Standard radiographs should be obtained in the emergency department, with at least three separate projections—AP, lateral, and oblique—necessary to assess the fractures adequately for displacement, extent, comminution, presence of subcutaneous air (suggesting an open fracture), and presence of any foreign materials. These radiographs should routinely include the joints above and below (ie, the elbow and wrist) to exclude any involvement of these joints in the injury pattern. Rarely are special imaging techniques such as CT or MRI needed to establish the diagnosis of a both-bone forearm fracture.

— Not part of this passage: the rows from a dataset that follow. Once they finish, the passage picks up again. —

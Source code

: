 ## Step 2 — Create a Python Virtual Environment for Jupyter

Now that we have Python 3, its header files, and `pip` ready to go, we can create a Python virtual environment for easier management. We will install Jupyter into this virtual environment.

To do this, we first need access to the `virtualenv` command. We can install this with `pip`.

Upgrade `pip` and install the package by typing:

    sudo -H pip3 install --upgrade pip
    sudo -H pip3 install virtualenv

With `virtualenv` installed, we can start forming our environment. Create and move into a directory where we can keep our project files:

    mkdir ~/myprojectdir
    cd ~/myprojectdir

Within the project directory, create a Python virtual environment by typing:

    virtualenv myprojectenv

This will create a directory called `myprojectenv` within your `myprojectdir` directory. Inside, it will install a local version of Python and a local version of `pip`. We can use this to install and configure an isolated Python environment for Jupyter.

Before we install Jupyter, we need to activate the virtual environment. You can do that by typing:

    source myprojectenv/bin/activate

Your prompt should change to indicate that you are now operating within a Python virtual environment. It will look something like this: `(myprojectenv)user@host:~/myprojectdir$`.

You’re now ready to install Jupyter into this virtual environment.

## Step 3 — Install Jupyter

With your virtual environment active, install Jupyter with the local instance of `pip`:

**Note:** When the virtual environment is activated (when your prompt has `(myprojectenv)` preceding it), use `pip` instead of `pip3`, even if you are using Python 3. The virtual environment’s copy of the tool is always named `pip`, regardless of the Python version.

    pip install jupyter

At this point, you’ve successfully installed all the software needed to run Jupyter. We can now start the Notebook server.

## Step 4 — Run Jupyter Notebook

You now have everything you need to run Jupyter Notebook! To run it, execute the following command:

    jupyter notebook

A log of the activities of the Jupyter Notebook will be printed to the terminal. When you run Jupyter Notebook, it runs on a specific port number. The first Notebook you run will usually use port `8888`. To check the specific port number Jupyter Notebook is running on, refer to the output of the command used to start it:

As with any challenging surgical exercise undertaken to fix a fracture, preoperative planning is highly recommended. A good preoperative plan should include an accurate drawing of the fracture(s) that details the position along the length of the bone, the degree of comminution and displacement, and the tentative location of any fixation devices. The position of all screws, including those to be placed outside the plates, should be indicated. Moreover, it is very helpful to generate a list of all equipment to be used in the order in which they will be used. All special devices should be noted, particularly when they may have to be procured from outside the hospital’s routine equipment supply. The plan should include the need for imaging machines and the approximate points along the course of the procedure that will require intraoperative imaging. Another important element of the plan is dressing requirements, such as plaster bandages, the possible use of vacuum-assisted closure bandages, and other special needs. Preoperative plans allow all personnel involved to take part in the surgical activity more properly and efficiently. Finally, the preoperative plan should specify antibiotic coverage. Typically, a good broad-spectrum antibiotic, such as a cephalosporin, is chosen. In closed and uncomplicated fractures, the first dose should be administered in the preoperative holding area, and the antibiotic should be continued for about 24 hours postoperatively. In open fractures or grossly contaminated wounds, more aggressive antibiotic coverage may be necessary, and use of an aminoglycoside or a β-lactam-containing drug should be considered. In patients with true penicillin allergies with cephalosporin crossover, clindamycin is the usual recommended alternative.

Prior to actually entering the operating room, the lead surgeon should identify the patient and mark the appropriate extremity in the vicinity of the surgical incision with an indelible pen. This helps avoid the possibility of a wrong site surgery. It is best done with the patient’s assistance, and before any preoperative sedation is administered.